A pesar de todos estos problemas, el número de casos ha ido disminuyendo y, con suerte, un día todo terminará.
¿Deberíamos celebrar el final del brote cuando llegue? ¿Deberíamos considerar ‘la respuesta’ un éxito? No estoy muy segura. Mi temor es que cuando esto termine, las diversas organizaciones involucradas se felicitarán y dirán que el brote ha llegado a su fin por cómo lo manejaron, cuando en realidad fue a pesar de ello.
Esto podría sentar un precedente preocupante para la gestión de brotes futuros al sistematizar el uso de la coerción, la escolta armada y la presencia de personal armado en instalaciones de salud, a expensas de tratar a las personas con dignidad e involucrarlas en las decisiones relacionadas con su salud.
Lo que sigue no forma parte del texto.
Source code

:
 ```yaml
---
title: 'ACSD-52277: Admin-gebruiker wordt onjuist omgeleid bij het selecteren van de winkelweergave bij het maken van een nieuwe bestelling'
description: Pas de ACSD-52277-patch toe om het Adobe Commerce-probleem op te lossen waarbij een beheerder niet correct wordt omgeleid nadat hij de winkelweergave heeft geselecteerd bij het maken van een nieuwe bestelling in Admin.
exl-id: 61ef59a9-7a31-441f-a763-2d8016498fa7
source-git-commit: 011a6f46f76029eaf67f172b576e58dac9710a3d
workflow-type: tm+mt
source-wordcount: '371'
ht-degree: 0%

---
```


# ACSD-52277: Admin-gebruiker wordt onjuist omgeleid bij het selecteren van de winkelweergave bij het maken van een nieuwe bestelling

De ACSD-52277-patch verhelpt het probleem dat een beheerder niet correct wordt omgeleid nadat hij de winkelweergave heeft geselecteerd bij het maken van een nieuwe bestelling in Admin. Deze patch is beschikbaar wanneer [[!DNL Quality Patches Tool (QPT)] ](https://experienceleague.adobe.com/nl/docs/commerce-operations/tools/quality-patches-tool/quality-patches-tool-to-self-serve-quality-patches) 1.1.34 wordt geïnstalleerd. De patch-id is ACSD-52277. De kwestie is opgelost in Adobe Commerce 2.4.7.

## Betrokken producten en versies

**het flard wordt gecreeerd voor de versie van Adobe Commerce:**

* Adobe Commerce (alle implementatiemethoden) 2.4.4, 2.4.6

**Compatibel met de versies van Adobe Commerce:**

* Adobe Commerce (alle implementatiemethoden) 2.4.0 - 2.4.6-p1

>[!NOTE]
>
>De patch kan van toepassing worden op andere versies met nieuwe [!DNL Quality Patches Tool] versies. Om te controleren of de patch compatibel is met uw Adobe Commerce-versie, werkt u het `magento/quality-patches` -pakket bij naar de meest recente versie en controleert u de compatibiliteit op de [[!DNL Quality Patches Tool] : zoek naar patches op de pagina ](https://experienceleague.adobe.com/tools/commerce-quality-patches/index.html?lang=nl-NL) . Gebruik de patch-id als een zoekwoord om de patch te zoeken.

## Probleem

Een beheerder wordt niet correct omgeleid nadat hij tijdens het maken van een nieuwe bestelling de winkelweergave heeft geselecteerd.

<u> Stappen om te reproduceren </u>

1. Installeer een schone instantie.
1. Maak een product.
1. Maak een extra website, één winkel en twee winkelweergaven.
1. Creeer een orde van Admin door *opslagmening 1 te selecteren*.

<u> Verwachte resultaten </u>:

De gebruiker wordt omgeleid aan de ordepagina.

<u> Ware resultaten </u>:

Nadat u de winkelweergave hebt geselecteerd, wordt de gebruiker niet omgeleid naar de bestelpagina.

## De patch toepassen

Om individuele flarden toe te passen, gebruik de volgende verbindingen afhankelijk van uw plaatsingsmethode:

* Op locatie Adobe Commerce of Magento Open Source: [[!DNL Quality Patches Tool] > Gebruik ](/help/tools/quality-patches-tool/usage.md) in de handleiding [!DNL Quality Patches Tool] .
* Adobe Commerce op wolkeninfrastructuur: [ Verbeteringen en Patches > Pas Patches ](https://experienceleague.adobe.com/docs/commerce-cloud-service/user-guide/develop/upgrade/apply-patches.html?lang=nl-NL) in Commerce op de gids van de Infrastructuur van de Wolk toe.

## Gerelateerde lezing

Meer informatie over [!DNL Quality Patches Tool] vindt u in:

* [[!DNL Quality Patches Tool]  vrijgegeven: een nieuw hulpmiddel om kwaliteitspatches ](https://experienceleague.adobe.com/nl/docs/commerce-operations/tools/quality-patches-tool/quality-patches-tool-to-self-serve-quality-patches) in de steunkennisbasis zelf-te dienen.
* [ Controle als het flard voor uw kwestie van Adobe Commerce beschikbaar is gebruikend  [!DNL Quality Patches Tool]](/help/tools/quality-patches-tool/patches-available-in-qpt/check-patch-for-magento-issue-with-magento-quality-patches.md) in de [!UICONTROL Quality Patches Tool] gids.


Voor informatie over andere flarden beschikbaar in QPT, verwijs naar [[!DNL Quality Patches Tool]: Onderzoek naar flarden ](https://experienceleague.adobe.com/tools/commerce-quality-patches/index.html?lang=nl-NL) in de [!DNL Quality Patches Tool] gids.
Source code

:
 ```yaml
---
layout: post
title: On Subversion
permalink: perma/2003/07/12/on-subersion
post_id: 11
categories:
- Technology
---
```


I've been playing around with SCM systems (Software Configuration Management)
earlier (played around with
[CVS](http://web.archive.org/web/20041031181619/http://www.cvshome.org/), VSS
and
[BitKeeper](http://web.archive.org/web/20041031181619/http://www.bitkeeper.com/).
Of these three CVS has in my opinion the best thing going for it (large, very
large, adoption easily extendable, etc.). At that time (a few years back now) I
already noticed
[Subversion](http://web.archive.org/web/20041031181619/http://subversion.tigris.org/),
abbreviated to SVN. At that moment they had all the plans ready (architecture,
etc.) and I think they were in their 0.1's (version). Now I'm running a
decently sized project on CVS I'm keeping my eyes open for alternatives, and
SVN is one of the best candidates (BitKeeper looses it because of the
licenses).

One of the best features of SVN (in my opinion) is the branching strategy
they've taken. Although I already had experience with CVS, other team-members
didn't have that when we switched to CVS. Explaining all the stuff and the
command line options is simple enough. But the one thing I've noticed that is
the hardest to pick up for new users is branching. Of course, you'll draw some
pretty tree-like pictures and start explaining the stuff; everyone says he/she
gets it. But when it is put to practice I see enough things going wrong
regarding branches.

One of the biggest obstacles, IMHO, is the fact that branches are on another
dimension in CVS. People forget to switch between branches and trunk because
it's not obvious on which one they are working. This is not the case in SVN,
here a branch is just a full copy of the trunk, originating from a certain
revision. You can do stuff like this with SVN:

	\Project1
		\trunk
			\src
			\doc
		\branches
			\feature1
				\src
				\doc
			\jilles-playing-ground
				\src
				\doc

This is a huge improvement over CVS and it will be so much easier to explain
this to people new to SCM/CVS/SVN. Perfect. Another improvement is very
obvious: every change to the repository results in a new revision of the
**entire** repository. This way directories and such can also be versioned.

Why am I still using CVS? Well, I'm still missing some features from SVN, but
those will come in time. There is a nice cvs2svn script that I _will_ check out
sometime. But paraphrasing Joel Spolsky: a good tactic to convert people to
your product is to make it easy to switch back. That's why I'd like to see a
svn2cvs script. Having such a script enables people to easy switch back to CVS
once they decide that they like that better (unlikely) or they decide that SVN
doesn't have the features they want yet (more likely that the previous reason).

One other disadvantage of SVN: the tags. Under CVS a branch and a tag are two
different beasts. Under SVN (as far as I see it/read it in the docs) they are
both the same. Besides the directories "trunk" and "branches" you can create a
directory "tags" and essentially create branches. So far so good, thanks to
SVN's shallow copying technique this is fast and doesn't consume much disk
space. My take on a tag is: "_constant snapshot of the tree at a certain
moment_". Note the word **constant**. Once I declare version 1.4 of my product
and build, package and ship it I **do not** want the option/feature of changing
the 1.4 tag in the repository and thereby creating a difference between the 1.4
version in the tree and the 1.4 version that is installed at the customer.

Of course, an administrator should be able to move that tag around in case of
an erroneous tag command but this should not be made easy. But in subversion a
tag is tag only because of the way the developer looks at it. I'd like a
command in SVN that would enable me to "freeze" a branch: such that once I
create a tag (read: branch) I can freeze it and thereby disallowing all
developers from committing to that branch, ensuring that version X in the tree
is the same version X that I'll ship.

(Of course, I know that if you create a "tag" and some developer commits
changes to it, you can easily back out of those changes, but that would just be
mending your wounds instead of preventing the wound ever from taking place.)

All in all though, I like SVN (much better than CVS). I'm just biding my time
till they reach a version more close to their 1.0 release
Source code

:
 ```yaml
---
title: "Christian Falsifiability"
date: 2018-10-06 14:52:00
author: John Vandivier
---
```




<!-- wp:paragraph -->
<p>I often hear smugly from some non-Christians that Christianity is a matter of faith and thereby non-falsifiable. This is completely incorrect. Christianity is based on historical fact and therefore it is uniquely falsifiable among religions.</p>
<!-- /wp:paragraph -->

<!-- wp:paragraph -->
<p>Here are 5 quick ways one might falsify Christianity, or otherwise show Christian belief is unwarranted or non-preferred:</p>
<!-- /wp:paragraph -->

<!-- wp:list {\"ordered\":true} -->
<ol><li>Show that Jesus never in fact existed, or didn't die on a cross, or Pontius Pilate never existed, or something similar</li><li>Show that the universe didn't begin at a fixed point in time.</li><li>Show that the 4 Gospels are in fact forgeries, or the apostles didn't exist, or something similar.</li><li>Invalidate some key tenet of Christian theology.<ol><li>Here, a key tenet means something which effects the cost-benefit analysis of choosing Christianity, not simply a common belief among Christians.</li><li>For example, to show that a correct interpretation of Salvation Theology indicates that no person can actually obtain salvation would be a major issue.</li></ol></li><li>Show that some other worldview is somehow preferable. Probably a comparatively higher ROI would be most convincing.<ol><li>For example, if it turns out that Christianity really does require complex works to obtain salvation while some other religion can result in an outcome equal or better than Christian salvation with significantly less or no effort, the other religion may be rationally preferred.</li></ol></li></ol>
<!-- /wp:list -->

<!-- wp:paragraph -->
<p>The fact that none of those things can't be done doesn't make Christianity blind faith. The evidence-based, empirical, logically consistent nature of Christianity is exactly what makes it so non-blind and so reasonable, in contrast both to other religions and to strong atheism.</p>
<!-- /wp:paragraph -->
Nunca olvidaré la llamada telefónica de Butembo aquel 27 de febrero de 2019. Es insoportable y horrible escuchar a tu propio personal —al efecto, tu familia— caer bajo los disparos. Tampoco olvidaré nunca el dolor de tener que evacuar a nuestros equipos, dejando atrás a las personas que tanto los necesitaban.
De la misma forma, siempre me acompañará el enorme impacto de los cambios que hicimos tras el ataque, cuando finalmente nos implicamos de forma adecuada con la comunidad y la hicimos parte de las acciones. Espero que estas lecciones aprendidas no se olviden ni se pasen por alto en el próximo brote.